— INFORMATION SUPPLIED —
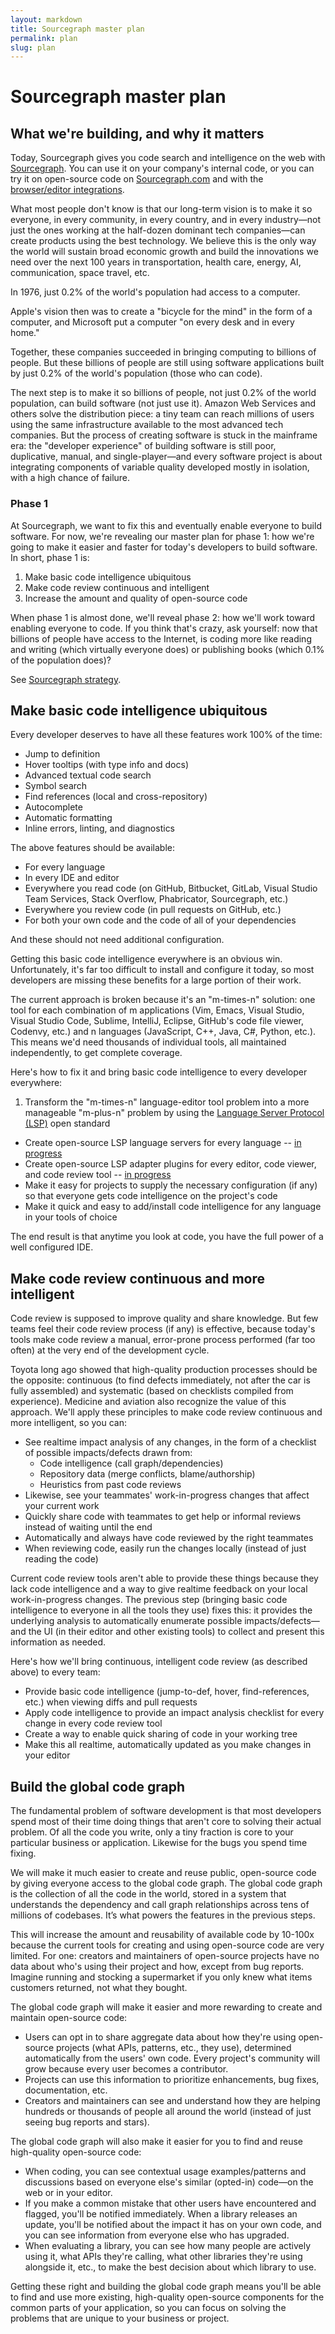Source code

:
 ```yaml
---
layout: markdown
title: Sourcegraph master plan
permalink: plan
slug: plan
---
```


# Sourcegraph master plan

## What we're building, and why it matters

Today, Sourcegraph gives you code search and intelligence on the web with [Sourcegraph](https://docs.sourcegraph.com). You can use it on your company's internal code, or you can try it on open-source code on [Sourcegraph.com](https://sourcegraph.com/search) and with the [browser/editor integrations](https://docs.sourcegraph.com/integration).

What most people don't know is that our long-term vision is to make it so everyone, in every community, in every country, and in every industry—not just the ones working at the half-dozen dominant tech companies—can create products using the best technology. We believe this is the only way the world will sustain broad economic growth and build the innovations we need over the next 100 years in transportation, health care, energy, AI, communication, space travel, etc.

In 1976, just 0.2% of the world's population had access to a computer.

Apple's vision then was to create a "bicycle for the mind" in the form of a computer, and Microsoft put a computer "on every desk and in every home."

Together, these companies succeeded in bringing computing to billions of people. But these billions of people are still using software applications built by just 0.2% of the world's population (those who can code).

The next step is to make it so billions of people, not just 0.2% of the world population, can build software (not just use it). Amazon Web Services and others solve the distribution piece: a tiny team can reach millions of users using the same infrastructure available to the most advanced tech companies. But the process of creating software is stuck in the mainframe era: the "developer experience" of building software is still poor, duplicative, manual, and single-player—and every software project is about integrating components of variable quality developed mostly in isolation, with a high chance of failure.

### Phase 1

At Sourcegraph, we want to fix this and eventually enable everyone to build software. For now, we're revealing our master plan for phase 1: how we're going to make it easier and faster for today's developers to build software. In short, phase 1 is:

1. Make basic code intelligence ubiquitous
2. Make code review continuous and intelligent
3. Increase the amount and quality of open-source code

When phase 1 is almost done, we'll reveal phase 2: how we'll work toward enabling everyone to code. If you think that's crazy, ask yourself: now that billions of people have access to the Internet, is coding more like reading and writing (which virtually everyone does) or publishing books (which 0.1% of the population does)?

See [Sourcegraph strategy](/company/strategy).

## Make basic code intelligence ubiquitous

Every developer deserves to have all these features work 100% of the time:

- Jump to definition
- Hover tooltips (with type info and docs)
- Advanced textual code search
- Symbol search
- Find references (local and cross-repository)
- Autocomplete
- Automatic formatting
- Inline errors, linting, and diagnostics

The above features should be available:

- For every language
- In every IDE and editor
- Everywhere you read code (on GitHub, Bitbucket, GitLab, Visual Studio Team Services, Stack Overflow, Phabricator, Sourcegraph, etc.)
- Everywhere you review code (in pull requests on GitHub, etc.)
- For both your own code and the code of all of your dependencies

And these should not need additional configuration.

Getting this basic code intelligence everywhere is an obvious win. Unfortunately, it's far too difficult to install and configure it today, so most developers are missing these benefits for a large portion of their work.

The current approach is broken because it's an "m-times-n" solution: one tool for each combination of m applications (Vim, Emacs, Visual Studio, Visual Studio Code, Sublime, IntelliJ, Eclipse, GitHub's code file viewer, Codenvy, etc.) and n languages (JavaScript, C++, Java, C#, Python, etc.). This means we'd need thousands of individual tools, all maintained independently, to get complete coverage.

Here's how to fix it and bring basic code intelligence to every developer everywhere:

1. Transform the "m-times-n" language-editor tool problem into a more manageable "m-plus-n" problem by using the [Language Server Protocol (LSP)](https://github.com/Microsoft/language-server-protocol) open standard
  - Create open-source LSP language servers for every language -- [in progress](http://langserver.org)
  - Create open-source LSP adapter plugins for every editor, code viewer, and code review tool -- [in progress](http://langserver.org)
  - Make it easy for projects to supply the necessary configuration (if any) so that everyone gets code intelligence on the project's code
  - Make it quick and easy to add/install code intelligence for any language in your tools of choice

The end result is that anytime you look at code, you have the full power of a well configured IDE.

## Make code review continuous and more intelligent

Code review is supposed to improve quality and share knowledge. But few teams feel their code review process (if any) is effective, because today's tools make code review a manual, error-prone process performed (far too often) at the very end of the development cycle.

Toyota long ago showed that high-quality production processes should be the opposite: continuous (to find defects immediately, not after the car is fully assembled) and systematic (based on checklists compiled from experience). Medicine and aviation also recognize the value of this approach. We'll apply these principles to make code review continuous and more intelligent, so you can:

- See realtime impact analysis of any changes, in the form of a checklist of possible impacts/defects drawn from:
  - Code intelligence (call graph/dependencies)
  - Repository data (merge conflicts, blame/authorship)
  - Heuristics from past code reviews
- Likewise, see your teammates' work-in-progress changes that affect your current work
- Quickly share code with teammates to get help or informal reviews instead of waiting until the end
- Automatically and always have code reviewed by the right teammates
- When reviewing code, easily run the changes locally (instead of just reading the code)

Current code review tools aren't able to provide these things because they lack code intelligence and a way to give realtime feedback on your local work-in-progress changes. The previous step (bringing basic code intelligence to everyone in all the tools they use) fixes this: it provides the underlying analysis to automatically enumerate possible impacts/defects—and the UI (in their editor and other existing tools) to collect and present this information as needed.

Here's how we'll bring continuous, intelligent code review (as described above) to every team:

- Provide basic code intelligence (jump-to-def, hover, find-references, etc.) when viewing diffs and pull requests
- Apply code intelligence to provide an impact analysis checklist for every change in every code review tool
- Create a way to enable quick sharing of code in your working tree
- Make this all realtime, automatically updated as you make changes in your editor

## Build the global code graph

The fundamental problem of software development is that most developers spend most of their time doing things that aren't core to solving their actual problem. Of all the code you write, only a tiny fraction is core to your particular business or application. Likewise for the bugs you spend time fixing.

We will make it much easier to create and reuse public, open-source code by giving everyone access to the global code graph. The global code graph is the collection of all the code in the world, stored in a system that understands the dependency and call graph relationships across tens of millions of codebases. It’s what powers the features in the previous steps.

This will increase the amount and reusability of available code by 10-100x because the current tools for creating and using open-source code are very limited. For one: creators and maintainers of open-source projects have no data about who's using their project and how, except from bug reports. Imagine running and stocking a supermarket if you only knew what items customers returned, not what they bought.

The global code graph will make it easier and more rewarding to create and maintain open-source code:

- Users can opt in to share aggregate data about how they're using open-source projects (what APIs, patterns, etc., they use), determined automatically from the users' own code. Every project's community will grow because every user becomes a contributor.
- Projects can use this information to prioritize enhancements, bug fixes, documentation, etc.
- Creators and maintainers can see and understand how they are helping hundreds or thousands of people all around the world (instead of just seeing bug reports and stars).

The global code graph will also make it easier for you to find and reuse high-quality open-source code:

- When coding, you can see contextual usage examples/patterns and discussions based on everyone else's similar (opted-in) code—on the web or in your editor.
- If you make a common mistake that other users have encountered and flagged, you'll be notified immediately. When a library releases an update, you'll be notified about the impact it has on your own code, and you can see information from everyone else who has upgraded.
- When evaluating a library, you can see how many people are actively using it, what APIs they're calling, what other libraries they're using alongside it, etc., to make the best decision about which library to use.

Getting these right and building the global code graph means you'll be able to find and use more existing, high-quality open-source components for the common parts of your application, so you can focus on solving the problems that are unique to your business or project.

— DIRECTIONS —
Set down the records above word for word, from the first line through the line containing "Today, Sourcegraph gives", both included; leave out the pictures.

— YOUR RESPONSE —
Source code

:
 ```yaml
---
layout: markdown
title: Sourcegraph master plan
permalink: plan
slug: plan
---
```


# Sourcegraph master plan

## What we're building, and why it matters

Today, Sourcegraph gives you code search and intelligence on the web with [Sourcegraph](https://docs.sourcegraph.com). You can use it on your company's internal code, or you can try it on open-source code on [Sourcegraph.com](https://sourcegraph.com/search) and with the [browser/editor integrations](https://docs.sourcegraph.com/integration).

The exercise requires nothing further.